··· Data extracts ···
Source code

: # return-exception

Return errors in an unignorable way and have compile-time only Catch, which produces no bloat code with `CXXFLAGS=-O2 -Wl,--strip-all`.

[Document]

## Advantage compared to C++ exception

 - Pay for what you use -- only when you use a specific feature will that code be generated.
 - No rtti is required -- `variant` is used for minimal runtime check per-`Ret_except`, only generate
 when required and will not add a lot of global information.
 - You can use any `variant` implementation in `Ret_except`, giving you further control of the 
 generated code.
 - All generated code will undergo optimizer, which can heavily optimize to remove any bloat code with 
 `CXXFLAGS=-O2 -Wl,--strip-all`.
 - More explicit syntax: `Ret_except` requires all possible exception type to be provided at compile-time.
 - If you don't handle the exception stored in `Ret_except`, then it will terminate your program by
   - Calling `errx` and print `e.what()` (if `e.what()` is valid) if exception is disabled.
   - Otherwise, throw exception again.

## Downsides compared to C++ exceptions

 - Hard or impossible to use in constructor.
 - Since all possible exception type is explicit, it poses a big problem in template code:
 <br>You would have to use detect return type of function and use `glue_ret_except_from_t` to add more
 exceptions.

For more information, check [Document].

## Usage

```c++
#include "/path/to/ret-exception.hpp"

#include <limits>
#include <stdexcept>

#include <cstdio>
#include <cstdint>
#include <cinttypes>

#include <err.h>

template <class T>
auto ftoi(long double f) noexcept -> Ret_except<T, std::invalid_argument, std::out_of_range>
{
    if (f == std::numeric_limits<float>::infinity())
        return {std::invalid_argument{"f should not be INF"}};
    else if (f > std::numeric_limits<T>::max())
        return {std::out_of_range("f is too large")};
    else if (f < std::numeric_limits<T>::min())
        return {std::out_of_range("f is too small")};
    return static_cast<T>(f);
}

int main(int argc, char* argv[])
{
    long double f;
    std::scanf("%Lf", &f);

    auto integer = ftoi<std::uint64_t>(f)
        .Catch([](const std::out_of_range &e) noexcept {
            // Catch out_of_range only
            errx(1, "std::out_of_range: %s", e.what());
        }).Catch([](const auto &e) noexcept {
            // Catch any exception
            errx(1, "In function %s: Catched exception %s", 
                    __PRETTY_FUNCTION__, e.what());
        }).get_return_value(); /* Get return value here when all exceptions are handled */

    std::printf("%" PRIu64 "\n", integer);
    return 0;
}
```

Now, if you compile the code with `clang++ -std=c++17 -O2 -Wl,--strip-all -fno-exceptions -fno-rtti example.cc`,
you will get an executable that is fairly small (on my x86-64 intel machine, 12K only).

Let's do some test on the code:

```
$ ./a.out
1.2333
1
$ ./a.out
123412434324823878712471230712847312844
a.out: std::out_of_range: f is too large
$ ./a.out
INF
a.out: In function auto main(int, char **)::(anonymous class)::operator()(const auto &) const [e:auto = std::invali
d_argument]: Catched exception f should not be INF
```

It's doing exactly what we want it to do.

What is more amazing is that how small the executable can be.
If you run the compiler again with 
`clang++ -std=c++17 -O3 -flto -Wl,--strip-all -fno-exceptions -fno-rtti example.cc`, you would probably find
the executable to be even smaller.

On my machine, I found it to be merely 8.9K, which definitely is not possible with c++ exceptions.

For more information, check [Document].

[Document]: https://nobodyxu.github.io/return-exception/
···
**How to complete this task**
Your answer should consist of each line above in which "class" appears.

**Written answer**
template <class T>
a.out: In function auto main(int, char **)::(anonymous class)::operator()(const auto &) const [e:auto = std::invali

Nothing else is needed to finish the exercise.